Retrieval Dataset (Embedding Fine-tuning)

View as Markdown

NeMo Automodel supports retrieval model fine-tuning using a retrieval-style dataset: each training example is a query paired with one positive document and one or more negative documents.

This dataset is used by the retrieval recipes (see examples/retrieval/bi_encoder/ and examples/retrieval/cross_encoder/) together with the BiEncoderCollator.

What the Bi-Encoder Consumes

The dataset factory nemo_automodel.components.datasets.llm.make_retrieval_dataset returns a Hugging Face datasets.Dataset. At runtime it transforms each raw record into the training-time schema:

  • question: query string
  • doc_text: list of document texts in the order [positive, negative_1, negative_2, ...]
  • doc_image: list of images (or empty strings), aligned with doc_text
  • query_instruction / passage_instruction: optional, used when use_dataset_instruction: true and the corpus provides instructions via metadata

Supported Input Formats

NeMo Automodel supports two input schemas:

Corpus ID-Based JSON (Merlin/NeMo-Retriever Style)
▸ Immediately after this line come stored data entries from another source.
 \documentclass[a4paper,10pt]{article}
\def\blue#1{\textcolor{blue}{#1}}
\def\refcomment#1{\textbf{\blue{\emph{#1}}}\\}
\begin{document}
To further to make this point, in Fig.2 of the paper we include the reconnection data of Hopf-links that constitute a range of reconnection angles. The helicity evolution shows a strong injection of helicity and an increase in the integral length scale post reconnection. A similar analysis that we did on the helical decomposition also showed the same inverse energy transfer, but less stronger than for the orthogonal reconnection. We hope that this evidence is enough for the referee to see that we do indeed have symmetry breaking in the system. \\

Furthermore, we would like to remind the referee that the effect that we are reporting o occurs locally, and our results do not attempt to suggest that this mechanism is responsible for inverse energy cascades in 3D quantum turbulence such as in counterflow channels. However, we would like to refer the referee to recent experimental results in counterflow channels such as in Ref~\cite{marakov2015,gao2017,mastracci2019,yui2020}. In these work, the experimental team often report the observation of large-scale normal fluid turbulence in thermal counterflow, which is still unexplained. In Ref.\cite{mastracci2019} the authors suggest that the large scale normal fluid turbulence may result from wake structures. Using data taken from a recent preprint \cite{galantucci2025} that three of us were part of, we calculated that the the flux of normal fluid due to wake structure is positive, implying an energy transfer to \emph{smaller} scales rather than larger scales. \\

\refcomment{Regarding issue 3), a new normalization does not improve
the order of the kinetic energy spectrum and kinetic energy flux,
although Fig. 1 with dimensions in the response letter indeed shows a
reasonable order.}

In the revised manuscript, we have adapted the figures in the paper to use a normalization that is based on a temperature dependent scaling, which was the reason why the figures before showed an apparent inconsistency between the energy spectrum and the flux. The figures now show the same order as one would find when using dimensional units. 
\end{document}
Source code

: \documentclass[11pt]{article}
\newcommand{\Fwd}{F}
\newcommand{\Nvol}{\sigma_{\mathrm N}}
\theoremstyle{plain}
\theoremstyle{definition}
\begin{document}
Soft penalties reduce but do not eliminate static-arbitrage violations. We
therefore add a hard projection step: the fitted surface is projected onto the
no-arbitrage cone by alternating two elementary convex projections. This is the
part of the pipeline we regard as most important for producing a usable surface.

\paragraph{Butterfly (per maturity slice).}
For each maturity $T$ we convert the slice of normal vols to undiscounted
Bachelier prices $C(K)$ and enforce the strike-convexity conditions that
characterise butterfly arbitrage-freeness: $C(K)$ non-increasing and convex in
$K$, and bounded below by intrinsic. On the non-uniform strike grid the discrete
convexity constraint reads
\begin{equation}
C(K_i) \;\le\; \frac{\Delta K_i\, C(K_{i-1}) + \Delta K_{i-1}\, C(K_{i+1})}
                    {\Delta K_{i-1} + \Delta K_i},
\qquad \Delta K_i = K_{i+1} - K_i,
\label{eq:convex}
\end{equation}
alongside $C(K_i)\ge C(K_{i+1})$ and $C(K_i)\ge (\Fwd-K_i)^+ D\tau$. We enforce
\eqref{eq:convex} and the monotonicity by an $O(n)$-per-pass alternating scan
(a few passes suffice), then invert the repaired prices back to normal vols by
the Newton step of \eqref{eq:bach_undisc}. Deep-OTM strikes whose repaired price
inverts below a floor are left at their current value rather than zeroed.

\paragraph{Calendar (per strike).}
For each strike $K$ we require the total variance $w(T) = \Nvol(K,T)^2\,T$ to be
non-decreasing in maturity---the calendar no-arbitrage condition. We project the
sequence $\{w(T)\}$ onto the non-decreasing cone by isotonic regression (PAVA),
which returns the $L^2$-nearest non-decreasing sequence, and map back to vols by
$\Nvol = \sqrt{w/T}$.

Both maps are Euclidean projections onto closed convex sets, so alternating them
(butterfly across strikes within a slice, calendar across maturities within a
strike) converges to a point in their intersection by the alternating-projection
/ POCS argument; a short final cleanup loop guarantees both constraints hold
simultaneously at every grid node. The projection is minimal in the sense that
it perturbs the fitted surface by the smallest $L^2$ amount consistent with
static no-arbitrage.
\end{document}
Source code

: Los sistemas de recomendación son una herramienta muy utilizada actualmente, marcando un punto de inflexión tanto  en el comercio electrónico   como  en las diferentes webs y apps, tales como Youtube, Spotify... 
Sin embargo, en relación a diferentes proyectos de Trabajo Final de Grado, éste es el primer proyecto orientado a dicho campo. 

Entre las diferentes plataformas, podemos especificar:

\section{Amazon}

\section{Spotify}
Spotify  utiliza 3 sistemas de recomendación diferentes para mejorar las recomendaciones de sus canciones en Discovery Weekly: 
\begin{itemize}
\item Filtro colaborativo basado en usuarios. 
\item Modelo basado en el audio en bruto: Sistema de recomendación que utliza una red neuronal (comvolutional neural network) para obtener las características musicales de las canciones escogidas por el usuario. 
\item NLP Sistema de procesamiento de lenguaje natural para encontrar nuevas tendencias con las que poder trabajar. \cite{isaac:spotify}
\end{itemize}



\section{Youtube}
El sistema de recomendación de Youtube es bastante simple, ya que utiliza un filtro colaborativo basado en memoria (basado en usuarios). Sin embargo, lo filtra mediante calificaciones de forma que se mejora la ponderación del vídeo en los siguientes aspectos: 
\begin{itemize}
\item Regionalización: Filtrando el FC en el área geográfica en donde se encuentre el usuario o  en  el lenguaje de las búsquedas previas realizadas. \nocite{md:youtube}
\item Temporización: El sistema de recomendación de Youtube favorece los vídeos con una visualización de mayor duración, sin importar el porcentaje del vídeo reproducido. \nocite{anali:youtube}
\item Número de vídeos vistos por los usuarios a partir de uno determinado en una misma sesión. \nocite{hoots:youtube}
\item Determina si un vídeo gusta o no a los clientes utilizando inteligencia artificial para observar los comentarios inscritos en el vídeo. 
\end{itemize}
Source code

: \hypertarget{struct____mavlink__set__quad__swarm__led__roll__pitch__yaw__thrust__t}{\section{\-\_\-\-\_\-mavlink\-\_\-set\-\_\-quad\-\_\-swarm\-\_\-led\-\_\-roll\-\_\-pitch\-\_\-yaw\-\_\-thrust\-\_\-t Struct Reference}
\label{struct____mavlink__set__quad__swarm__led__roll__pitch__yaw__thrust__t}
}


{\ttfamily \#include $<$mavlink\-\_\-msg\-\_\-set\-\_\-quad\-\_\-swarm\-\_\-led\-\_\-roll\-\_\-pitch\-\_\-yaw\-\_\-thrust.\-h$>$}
This is the format used by NeMo retriever pipelines where documents live in a separate corpus and training examples reference documents by ID.

Training file example (single JSON):

1{
2 "corpus": [
3 { "path": "/abs/path/to/wiki_corpus" }
4 ],
5 "data": [
6 {
7 "question_id": "q_001",
8 "question": "Explain transformers",
9 "corpus_id": "wiki_corpus",
10 "pos_doc": [{ "id": "d_123" }],
11 "neg_doc": [{ "id": "d_456" }, "d_789"]
12 }
13 ]
14}

Corpus requirements

Each corpus directory must contain a merlin_metadata.json file.

Minimal example:

1{ "class": "TextQADataset", "corpus_id": "wiki_corpus" }
  • pos_doc and neg_doc can be lists of {"id": ...} dicts or raw IDs (they are normalized internally).
  • If you set use_dataset_instruction: true, optional fields like query_instruction and passage_instruction in merlin_metadata.json are surfaced to the collator.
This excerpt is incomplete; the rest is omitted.